El delito de injurias consiste en toda expresión proferida o acción ejecutada en deshonra, descrédito o menosprecio de otra persona. En Chile, el sistema legal protege el derecho al honor, pero también garantiza la libertad de expresión. Por ello, la defensa en estos casos se centra en determinar si hubo un ánimo real de ofender (animus injuriandi) o si la expresión se enmarca en una crítica legítima, información periodística o una disputa verbal recíproca.
La gravedad de la sanción depende de la publicidad y la naturaleza de la ofensa:
Injurias Graves: Son aquellas que por su naturaleza, ocasión o circunstancias se consideran afrentosas (como imputar un vicio o falta de moralidad profunda). Se sancionan con reclusión menor en su grado mínimo (61 a 540 días) y multas de 11 a 20 UTM.
Injurias Leves: Aquellas que no alcanzan el carácter de graves. La pena es de reclusión menor en su grado mínimo (61 a 540 días) y multa de 6 a 10 UTM.
Injurias por Escrito y con Publicidad: Si la injuria se realiza a través de redes sociales, medios de comunicación o carteles, las penas se aplican en sus tramos máximos debido al mayor daño causado a la reputación.
La "Exceptio Veritatis": Por regla general, no se admite probar la verdad de la injuria, excepto cuando se dirige contra empleados públicos sobre hechos concernientes a su cargo.

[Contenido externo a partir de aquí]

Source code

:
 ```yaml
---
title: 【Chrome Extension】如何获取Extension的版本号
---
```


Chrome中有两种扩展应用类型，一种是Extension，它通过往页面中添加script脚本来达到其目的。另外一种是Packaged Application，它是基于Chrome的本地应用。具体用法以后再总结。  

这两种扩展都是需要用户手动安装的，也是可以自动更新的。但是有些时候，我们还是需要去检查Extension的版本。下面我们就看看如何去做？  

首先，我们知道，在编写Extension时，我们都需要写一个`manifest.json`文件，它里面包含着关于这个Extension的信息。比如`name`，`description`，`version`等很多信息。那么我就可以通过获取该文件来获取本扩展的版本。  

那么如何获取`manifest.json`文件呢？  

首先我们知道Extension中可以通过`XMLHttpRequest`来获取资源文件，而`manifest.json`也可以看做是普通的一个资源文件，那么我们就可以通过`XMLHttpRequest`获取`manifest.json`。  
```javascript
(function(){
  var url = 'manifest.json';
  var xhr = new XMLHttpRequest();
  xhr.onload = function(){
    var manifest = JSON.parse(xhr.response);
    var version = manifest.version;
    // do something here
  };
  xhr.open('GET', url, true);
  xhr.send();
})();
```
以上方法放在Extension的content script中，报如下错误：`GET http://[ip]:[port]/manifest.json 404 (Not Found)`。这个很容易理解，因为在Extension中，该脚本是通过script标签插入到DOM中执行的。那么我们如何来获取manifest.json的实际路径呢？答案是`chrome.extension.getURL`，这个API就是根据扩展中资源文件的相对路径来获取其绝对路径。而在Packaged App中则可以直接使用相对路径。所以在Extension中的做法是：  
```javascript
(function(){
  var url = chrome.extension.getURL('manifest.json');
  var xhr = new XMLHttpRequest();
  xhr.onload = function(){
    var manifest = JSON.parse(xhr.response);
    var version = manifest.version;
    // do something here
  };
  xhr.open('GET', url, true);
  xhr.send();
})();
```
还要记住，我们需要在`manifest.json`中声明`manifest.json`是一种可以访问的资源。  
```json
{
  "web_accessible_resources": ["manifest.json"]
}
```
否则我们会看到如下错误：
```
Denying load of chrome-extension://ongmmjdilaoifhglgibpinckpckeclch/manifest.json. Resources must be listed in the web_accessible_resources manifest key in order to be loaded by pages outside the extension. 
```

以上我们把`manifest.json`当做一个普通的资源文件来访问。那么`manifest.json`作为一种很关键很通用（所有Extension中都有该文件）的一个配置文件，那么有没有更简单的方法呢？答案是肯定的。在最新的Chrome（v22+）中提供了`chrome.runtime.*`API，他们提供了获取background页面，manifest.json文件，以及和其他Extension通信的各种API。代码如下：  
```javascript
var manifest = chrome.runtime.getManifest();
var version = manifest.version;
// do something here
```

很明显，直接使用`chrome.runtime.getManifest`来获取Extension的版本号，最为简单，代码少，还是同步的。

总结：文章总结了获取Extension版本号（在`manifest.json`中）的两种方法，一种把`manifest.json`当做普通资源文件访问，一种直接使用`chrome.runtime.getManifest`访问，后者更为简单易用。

Al ser un proceso de acción privada, la estrategia requiere una gestión minuciosa de la prueba testimonial y documental:
Inexistencia del "Animus Injuriandi": Argumentamos que las expresiones no tuvieron el fin de deshonrar, sino que se emitieron con un ánimo de broma (animus jocandi), de defensa propia (animus defendendi) o de simple crítica política o profesional. Sin la intención dolosa de ofender, no hay delito.
Defensa de la Libertad de Expresión: En casos que involucren a figuras públicas o temas de interés general, invocamos la jurisprudencia de la Corte Suprema y tratados internacionales. El derecho al honor debe ceder ante el derecho a la información y la crítica social.

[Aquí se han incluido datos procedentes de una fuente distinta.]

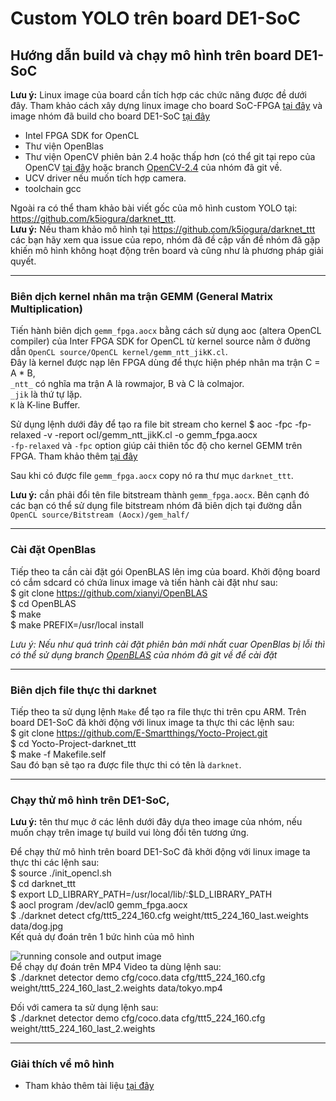 # Custom YOLO trên board DE1-SoC #

## Hướng dẫn build và chạy mô hình trên board DE1-SoC
**Lưu ý:** Linux image của board cần tích hợp các chức năng được đề dưới đây. Tham khảo cách xây dựng linux image cho board SoC-FPGA [tại đây](https://github.com/E-Smartthings/Yocto-Project/tree/linux-socfpga-3.18) và image nhóm đã build cho board DE1-SoC [tại đây](https://drive.google.com/drive/folders/14CX49q9BTDQJo5nZLdxpX3KJViThMZ4x?usp=sharing)
- Intel FPGA SDK for OpenCL
- Thư viện OpenBlas
- Thư viện OpenCV phiên bản 2.4 hoặc thấp hơn (có thể git tại repo của OpenCV [tại đây](https://github.com/opencv/opencv/tree/2.4) hoặc branch [OpenCV-2.4](https://github.com/E-Smartthings/Yocto-Project/tree/OpenCV-2.4) của nhóm đã git về.
- UCV driver nếu muốn tích hợp camera.
- toolchain gcc

Ngoài ra có thể tham khảo bài viết gốc của mô hình custom YOLO tại: https://github.com/k5iogura/darknet_ttt.    
**Lưu ý:** Nếu tham khảo mô hình tại https://github.com/k5iogura/darknet_ttt các bạn hãy xem qua issue của repo, nhóm đã đề cập vấn đề nhóm đã gặp khiến mô hình không hoạt động trên board và cũng như là phương pháp giải quyết.
***
### Biên dịch kernel nhân ma trận GEMM (General Matrix Multiplication)
Tiến hành biên dịch ```gemm_fpga.aocx``` bằng cách sử dụng aoc (altera OpenCL compiler) của Inter FPGA SDK for OpenCL từ kernel source nằm ở đường dẫn ```OpenCL source/OpenCL kernel/gemm_ntt_jikK.cl```.  
Đây là kernel được nạp lên FPGA dùng để thực hiện phép nhân ma trận C = A * B,  
```_ntt_``` có nghĩa ma trận A là rowmajor, B và C là colmajor.  
```_jik```  là thứ tự lặp.  
```K```     là K-line Buffer.

Sử dụng lệnh dưới đây để tạo ra file bit stream cho kernel
$ aoc -fpc -fp-relaxed -v -report ocl/gemm_ntt_jikK.cl -o gemm_fpga.aocx  
```-fp-relaxed``` và `-fpc` option giúp cải thiên tốc độ cho kernel GEMM trên FPGA. Tham khảo thêm [tại đây](https://www.intel.com/content/www/us/en/docs/programmable/683521/22-1/optimizing-floating-point-operations.html)  

Sau khi có được file `gemm_fpga.aocx` copy nó ra thư mục `darknet_ttt`.

**Lưu ý:** cần phải đổi tên file bitstream thành `gemm_fpga.aocx`.
Bên cạnh đó các bạn có thể sử dụng file bitstream nhóm đã biên dịch tại đường dẫn `OpenCL source/Bitstream (Aocx)/gem_half/`
***
### Cài đặt OpenBlas
Tiếp theo ta cần cài đặt gói OpenBLAS lên img của board. Khởi động board có cắm sdcard có chứa linux image và tiến hành cài đặt như sau:                
$ git clone https://github.com/xianyi/OpenBLAS  
$ cd OpenBLAS  
$ make  
$ make PREFIX=/usr/local install

*Lưu ý: Nếu như quá trình cài đặt phiên bản mới nhất cuar OpenBlas bị lỗi thì có thể sử dụng branch [OpenBLAS](https://github.com/E-Smartthings/Yocto-Project/tree/OpenBLAS) của nhóm đã git về để cài đặt*
***
### Biên dịch file thực thi darknet
Tiếp theo ta sử dụng lệnh `Make` để tạo ra file thực thi trên cpu ARM.
Trên board DE1-SoC đã khởi động với linux image ta thực thi các lệnh sau:                            
$ git clone https://github.com/E-Smartthings/Yocto-Project.git   
$ cd Yocto-Project-darknet_ttt  
$ make -f Makefile.self  
Sau đó bạn sẽ tạo ra được file thực thi có tên là `darknet`.
***
### Chạy thử mô hình trên DE1-SoC,  
**Lưu ý:** tên thư mục ở các lênh dưới đây dựa theo image của nhóm, nếu muốn chạy trên image tự build vui lòng đổi tên tương ứng.

Để chạy thử mô hình trên board DE1-SoC đã khởi động với linux image ta thực thi các lệnh sau:    
$ source ./init_opencl.sh  
$ cd darknet_ttt  
$ export LD_LIBRARY_PATH=/usr/local/lib/:$LD_LIBRARY_PATH  
$ aocl program /dev/acl0 gemm_fpga.aocx                     
$ ./darknet detect cfg/ttt5_224_160.cfg weight/ttt5_224_160_last.weights data/dog.jpg  
Kết quả dự đoán trên 1 bức hình của mô hình
                           
![running console and output image](predictions.jpg)  
Để chạy dự đoán trên MP4 Video ta dùng lệnh sau:      
$ ./darknet detector demo cfg/coco.data cfg/ttt5_224_160.cfg weight/ttt5_224_160_last_2.weights data/tokyo.mp4

Đối với camera ta sử dụng lệnh sau:      
$ ./darknet detector demo cfg/coco.data cfg/ttt5_224_160.cfg weight/ttt5_224_160_last_2.weights
***
### Giải thích về mô hình
- Tham khảo thêm tài liệu [tại đây](https://github.com/E-Smartthings/Yocto-Project/blob/darknet_ttt/Doc/18521608_18521613_KLTN.pdf)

Provocación y Retractación: Analizamos si hubo una provocación previa por parte del querellante. Además, la ley chilena permite la retractación pública ante el juez, lo que puede eximir de responsabilidad penal o reducir drásticamente la sanción antes de llegar a juicio.

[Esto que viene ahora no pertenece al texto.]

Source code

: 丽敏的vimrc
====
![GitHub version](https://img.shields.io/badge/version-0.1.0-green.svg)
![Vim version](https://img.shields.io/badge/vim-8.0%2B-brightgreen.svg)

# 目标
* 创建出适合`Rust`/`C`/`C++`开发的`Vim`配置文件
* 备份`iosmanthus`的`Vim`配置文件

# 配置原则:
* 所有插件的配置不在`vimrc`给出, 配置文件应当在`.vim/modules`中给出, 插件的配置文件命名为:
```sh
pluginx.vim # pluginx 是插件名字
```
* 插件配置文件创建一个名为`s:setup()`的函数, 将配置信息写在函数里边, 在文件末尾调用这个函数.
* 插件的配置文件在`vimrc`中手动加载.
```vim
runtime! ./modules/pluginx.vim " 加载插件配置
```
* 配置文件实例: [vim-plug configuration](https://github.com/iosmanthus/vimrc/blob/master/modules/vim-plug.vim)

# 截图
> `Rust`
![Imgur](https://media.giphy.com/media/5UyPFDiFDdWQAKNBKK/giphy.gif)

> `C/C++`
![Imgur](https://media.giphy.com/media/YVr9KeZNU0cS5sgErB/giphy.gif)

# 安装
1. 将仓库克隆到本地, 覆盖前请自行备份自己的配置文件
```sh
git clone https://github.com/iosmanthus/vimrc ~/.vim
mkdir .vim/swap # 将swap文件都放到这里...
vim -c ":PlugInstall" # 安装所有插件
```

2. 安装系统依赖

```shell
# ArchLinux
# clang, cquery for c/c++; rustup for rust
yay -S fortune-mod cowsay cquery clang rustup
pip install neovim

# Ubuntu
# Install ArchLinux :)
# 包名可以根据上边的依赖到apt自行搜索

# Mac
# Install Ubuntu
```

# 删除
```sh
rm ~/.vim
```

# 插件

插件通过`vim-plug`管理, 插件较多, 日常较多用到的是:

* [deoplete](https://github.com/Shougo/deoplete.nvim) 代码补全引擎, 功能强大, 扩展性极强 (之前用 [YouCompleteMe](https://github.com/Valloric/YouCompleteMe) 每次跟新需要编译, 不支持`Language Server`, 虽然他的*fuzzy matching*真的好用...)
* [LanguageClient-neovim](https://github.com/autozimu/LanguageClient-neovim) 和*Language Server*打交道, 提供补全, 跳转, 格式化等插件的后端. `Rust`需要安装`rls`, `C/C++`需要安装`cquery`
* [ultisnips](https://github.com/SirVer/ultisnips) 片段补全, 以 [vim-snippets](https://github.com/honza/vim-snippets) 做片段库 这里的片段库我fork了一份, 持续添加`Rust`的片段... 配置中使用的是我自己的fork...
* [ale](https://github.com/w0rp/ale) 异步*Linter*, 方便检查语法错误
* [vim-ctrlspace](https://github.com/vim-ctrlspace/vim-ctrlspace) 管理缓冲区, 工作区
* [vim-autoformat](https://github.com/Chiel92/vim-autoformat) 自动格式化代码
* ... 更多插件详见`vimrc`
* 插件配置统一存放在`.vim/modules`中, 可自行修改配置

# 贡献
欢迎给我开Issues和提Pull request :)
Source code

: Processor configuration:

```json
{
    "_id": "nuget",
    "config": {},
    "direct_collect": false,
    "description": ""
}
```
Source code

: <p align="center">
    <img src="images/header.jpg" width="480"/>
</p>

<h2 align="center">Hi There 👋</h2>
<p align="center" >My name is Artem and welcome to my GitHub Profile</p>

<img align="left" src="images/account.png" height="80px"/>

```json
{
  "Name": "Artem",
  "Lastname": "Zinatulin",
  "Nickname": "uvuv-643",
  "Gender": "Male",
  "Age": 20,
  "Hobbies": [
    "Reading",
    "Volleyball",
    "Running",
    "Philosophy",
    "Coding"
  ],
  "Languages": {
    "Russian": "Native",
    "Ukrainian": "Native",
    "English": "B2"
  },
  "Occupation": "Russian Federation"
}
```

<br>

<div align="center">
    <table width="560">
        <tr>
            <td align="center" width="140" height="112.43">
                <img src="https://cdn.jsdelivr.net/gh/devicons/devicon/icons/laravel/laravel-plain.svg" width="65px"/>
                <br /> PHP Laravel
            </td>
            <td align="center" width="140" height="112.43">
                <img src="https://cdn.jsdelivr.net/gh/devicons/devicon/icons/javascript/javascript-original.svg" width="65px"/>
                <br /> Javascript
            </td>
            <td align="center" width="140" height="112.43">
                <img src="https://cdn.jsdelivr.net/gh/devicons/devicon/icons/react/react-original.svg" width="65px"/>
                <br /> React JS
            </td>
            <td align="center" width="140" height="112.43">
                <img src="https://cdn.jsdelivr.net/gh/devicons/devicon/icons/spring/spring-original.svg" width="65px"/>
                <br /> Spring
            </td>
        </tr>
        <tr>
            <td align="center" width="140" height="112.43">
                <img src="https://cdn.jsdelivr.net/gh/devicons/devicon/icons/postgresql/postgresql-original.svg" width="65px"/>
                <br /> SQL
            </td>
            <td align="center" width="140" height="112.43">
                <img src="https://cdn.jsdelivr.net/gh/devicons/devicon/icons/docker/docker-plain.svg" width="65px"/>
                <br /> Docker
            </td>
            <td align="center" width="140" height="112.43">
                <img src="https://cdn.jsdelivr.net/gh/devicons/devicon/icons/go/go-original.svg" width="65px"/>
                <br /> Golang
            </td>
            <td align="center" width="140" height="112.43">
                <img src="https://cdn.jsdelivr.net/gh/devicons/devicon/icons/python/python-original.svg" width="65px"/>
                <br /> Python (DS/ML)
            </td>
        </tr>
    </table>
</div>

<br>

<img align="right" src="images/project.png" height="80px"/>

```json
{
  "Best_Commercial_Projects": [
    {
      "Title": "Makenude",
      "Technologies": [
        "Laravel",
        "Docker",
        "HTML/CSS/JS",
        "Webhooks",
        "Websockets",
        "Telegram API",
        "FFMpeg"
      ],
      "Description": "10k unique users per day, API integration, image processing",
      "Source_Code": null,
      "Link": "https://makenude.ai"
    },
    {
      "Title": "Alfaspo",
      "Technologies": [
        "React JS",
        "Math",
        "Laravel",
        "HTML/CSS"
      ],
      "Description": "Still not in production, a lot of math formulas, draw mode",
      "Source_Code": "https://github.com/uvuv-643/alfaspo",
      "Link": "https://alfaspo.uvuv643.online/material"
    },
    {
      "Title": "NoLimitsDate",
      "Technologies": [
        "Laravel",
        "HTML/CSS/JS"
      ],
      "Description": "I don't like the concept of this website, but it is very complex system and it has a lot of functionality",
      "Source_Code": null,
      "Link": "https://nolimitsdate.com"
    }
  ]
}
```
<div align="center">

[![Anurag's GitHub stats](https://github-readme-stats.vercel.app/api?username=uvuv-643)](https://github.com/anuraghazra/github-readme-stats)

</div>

Excepción de Compensación: Si ambas partes se han injuriado recíprocamente en el mismo acto (por ejemplo, en una discusión en redes sociales o una asamblea), el tribunal puede declarar que las injurias se compensan, quedando ambas partes libres de pena.
Una querella por injurias puede afectar seriamente su imagen pública y su patrimonio. Una defensa experta sabe distinguir entre una ofensa penal y el ejercicio legítimo de la libertad de expresión.